> [PROBLEM TO SOLVE] Output must match the data below exactly from its first line through the line that contains "Controllo e tabelle FileTable", with no other line.

Dataset records:
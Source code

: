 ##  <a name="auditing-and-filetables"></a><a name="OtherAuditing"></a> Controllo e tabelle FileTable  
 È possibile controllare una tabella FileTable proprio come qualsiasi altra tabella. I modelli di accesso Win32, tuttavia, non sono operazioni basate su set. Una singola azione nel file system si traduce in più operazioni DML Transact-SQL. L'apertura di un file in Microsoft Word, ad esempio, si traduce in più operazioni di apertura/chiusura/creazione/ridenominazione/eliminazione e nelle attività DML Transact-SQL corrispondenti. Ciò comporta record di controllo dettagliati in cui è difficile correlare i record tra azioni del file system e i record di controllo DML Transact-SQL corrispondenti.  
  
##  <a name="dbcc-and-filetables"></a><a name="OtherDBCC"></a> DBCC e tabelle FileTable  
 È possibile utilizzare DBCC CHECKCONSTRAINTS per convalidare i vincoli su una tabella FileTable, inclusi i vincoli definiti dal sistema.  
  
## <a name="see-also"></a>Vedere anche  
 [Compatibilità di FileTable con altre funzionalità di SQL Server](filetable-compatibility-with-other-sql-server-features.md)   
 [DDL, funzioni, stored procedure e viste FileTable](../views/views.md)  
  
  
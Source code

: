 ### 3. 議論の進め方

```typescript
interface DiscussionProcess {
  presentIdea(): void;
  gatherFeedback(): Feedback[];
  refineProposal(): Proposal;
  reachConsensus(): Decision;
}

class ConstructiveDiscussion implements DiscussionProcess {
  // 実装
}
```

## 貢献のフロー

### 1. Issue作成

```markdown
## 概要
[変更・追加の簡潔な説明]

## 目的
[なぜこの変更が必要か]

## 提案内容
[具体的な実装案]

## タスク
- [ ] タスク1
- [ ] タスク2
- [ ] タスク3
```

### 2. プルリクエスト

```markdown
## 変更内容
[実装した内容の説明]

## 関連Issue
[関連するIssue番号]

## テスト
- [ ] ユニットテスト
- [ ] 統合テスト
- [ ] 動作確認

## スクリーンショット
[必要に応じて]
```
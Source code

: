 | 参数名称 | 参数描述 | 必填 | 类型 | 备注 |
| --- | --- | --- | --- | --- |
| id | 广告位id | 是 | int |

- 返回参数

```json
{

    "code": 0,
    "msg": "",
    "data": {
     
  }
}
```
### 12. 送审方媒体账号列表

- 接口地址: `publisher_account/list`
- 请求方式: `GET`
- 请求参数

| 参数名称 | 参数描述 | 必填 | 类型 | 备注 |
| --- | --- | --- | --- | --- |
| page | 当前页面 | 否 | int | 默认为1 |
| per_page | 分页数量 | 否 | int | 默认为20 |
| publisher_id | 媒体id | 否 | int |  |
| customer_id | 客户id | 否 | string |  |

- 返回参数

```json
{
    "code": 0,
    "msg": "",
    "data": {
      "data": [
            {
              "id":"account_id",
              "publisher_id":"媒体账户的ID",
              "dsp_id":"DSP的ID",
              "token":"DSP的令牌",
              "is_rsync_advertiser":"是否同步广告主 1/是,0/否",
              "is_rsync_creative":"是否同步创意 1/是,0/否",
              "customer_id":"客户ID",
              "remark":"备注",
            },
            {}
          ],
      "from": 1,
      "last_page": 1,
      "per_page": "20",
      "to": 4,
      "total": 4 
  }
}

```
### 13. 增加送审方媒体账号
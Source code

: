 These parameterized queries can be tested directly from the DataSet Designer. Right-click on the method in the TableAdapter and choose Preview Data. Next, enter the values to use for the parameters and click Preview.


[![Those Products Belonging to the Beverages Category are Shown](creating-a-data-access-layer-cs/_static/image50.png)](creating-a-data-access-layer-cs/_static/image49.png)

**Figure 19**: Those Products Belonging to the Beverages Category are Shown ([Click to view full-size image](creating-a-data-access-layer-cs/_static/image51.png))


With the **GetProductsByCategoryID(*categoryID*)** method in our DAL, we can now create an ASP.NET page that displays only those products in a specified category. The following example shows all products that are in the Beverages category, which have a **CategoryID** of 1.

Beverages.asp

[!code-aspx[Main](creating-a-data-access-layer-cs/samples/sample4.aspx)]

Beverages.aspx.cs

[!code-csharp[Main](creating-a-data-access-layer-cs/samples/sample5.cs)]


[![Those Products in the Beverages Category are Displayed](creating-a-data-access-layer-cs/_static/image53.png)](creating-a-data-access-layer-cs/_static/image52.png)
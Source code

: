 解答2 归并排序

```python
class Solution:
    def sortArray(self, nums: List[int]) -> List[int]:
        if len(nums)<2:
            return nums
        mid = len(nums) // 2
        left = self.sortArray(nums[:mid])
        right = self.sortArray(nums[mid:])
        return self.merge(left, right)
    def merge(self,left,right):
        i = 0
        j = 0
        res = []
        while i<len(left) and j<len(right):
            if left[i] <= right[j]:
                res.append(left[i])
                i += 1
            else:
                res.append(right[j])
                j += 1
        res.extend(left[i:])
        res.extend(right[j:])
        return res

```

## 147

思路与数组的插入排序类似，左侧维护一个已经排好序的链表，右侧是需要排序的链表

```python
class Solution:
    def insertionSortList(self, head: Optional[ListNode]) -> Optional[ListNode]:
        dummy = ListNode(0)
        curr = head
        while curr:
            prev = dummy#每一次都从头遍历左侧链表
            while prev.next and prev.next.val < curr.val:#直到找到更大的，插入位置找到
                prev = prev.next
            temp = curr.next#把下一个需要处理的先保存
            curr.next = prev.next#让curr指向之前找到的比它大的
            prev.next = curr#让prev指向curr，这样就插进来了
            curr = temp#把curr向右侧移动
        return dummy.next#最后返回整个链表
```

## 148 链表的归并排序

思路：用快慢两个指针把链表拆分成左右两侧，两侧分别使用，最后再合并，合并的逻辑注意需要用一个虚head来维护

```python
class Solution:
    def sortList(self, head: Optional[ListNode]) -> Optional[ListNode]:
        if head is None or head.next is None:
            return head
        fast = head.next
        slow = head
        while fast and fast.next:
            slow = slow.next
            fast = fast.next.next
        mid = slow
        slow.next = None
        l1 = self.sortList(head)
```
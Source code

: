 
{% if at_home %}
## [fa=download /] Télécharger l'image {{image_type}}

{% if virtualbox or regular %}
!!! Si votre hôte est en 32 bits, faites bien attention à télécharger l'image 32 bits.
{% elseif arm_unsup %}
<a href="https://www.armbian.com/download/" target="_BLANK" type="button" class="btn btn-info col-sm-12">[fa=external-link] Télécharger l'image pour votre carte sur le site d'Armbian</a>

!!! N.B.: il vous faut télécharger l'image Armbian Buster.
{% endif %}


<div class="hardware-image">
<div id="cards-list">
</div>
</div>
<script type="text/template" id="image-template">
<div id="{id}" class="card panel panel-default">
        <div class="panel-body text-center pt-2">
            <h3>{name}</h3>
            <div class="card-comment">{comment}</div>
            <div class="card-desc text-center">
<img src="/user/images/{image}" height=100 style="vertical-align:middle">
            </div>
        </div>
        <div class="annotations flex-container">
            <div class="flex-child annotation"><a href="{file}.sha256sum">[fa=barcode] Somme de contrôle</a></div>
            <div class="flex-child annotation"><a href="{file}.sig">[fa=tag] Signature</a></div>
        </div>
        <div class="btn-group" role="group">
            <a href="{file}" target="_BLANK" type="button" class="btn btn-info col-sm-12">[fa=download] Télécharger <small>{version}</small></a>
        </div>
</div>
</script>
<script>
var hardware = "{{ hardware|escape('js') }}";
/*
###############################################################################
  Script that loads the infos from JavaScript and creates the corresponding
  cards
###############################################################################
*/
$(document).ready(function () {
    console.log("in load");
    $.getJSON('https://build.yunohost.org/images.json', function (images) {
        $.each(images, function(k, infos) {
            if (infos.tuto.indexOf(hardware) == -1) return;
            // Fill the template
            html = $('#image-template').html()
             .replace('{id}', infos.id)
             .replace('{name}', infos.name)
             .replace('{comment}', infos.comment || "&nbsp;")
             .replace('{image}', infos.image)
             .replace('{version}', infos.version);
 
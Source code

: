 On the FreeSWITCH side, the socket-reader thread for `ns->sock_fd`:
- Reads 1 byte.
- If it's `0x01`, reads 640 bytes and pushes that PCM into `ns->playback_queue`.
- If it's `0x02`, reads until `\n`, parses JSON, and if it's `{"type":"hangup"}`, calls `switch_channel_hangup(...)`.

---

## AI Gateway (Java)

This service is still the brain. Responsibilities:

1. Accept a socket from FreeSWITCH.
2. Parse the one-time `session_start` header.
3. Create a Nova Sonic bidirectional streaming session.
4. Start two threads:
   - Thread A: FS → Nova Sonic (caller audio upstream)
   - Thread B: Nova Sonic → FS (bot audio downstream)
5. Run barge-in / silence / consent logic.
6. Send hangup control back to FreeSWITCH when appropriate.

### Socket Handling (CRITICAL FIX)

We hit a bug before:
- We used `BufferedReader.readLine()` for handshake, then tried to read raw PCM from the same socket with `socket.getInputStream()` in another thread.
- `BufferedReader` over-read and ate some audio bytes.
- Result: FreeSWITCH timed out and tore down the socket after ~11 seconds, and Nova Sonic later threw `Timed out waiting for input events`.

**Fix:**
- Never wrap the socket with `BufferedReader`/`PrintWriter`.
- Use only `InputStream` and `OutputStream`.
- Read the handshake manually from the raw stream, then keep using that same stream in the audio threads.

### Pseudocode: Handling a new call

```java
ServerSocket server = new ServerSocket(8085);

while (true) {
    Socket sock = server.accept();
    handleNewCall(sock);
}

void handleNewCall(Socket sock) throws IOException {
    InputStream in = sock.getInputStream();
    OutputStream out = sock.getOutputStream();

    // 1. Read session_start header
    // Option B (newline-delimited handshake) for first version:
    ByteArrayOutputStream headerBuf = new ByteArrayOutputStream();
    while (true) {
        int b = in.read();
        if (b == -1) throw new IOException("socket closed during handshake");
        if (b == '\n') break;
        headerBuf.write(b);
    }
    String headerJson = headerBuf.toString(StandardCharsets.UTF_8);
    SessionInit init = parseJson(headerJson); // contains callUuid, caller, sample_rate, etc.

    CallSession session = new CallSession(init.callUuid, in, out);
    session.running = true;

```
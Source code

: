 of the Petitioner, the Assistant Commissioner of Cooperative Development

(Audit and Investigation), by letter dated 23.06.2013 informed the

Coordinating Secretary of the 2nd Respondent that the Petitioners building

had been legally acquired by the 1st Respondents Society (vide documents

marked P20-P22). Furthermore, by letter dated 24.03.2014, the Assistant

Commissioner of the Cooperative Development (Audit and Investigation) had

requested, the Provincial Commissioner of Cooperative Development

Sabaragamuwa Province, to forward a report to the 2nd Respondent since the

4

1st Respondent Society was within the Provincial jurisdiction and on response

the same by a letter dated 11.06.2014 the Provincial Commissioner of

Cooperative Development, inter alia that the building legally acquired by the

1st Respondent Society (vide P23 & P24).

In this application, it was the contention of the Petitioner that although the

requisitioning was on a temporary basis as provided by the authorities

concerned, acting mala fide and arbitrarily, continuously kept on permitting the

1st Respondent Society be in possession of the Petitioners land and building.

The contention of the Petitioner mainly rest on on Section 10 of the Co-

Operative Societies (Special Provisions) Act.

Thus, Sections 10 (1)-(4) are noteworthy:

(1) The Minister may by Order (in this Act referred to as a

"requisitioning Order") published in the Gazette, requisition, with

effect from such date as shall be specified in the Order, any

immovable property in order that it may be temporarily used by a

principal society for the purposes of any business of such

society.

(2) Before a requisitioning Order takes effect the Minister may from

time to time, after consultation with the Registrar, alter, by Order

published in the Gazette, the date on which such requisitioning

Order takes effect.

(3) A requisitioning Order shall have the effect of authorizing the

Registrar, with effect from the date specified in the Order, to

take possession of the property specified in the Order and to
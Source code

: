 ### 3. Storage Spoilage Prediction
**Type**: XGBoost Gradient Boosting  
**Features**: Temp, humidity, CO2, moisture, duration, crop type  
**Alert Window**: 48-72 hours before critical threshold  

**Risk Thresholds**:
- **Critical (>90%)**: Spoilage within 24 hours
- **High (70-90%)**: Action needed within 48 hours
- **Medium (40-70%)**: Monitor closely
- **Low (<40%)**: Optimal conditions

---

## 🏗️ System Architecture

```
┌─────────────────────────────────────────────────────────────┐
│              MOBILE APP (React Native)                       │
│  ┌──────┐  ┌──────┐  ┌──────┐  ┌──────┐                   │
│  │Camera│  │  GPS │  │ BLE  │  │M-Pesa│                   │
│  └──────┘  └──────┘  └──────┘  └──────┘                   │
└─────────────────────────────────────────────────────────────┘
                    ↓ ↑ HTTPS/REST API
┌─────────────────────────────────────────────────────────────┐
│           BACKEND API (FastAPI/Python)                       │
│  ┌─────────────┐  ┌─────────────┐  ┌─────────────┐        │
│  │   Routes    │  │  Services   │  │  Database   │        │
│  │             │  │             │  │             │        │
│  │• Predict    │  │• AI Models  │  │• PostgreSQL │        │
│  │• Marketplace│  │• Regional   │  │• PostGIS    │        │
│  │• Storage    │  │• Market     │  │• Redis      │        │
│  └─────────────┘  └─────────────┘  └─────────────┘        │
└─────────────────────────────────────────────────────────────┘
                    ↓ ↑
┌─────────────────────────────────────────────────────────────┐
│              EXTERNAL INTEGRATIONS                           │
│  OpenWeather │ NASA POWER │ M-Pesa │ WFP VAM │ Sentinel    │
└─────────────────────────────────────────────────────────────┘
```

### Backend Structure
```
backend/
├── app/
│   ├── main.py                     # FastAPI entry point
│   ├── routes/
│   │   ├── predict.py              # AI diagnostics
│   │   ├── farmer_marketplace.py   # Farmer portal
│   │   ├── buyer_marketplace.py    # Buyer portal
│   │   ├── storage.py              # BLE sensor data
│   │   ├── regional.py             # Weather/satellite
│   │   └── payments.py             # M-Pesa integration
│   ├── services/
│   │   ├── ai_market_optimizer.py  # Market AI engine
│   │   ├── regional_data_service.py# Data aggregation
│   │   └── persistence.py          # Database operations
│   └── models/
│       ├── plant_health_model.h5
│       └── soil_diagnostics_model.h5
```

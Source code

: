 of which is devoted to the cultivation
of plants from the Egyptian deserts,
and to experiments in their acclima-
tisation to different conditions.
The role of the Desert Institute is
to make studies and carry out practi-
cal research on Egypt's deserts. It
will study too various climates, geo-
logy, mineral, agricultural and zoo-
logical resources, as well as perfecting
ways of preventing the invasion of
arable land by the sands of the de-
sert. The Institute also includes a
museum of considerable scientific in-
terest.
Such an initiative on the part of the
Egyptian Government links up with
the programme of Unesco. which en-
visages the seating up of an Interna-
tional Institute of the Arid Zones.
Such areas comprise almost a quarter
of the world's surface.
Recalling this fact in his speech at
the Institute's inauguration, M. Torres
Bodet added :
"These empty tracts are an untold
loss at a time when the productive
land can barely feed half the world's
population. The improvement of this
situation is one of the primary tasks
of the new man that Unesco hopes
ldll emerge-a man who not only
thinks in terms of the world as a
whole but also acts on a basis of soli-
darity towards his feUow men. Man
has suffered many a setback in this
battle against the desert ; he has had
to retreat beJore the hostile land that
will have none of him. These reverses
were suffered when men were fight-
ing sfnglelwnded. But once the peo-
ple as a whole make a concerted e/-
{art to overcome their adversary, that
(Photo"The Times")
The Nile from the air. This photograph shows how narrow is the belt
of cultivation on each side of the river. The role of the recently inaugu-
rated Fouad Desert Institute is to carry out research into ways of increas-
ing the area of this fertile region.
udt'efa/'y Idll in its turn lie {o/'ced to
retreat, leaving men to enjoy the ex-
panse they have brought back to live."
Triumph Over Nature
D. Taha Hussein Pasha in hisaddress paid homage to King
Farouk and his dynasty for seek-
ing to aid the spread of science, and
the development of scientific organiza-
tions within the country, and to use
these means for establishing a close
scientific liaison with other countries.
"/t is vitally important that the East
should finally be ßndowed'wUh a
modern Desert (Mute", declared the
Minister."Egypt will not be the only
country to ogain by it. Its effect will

> [ANSWER SPACE]
Source code

: ##  <a name="auditing-and-filetables"></a><a name="OtherAuditing"></a> Controllo e tabelle FileTable  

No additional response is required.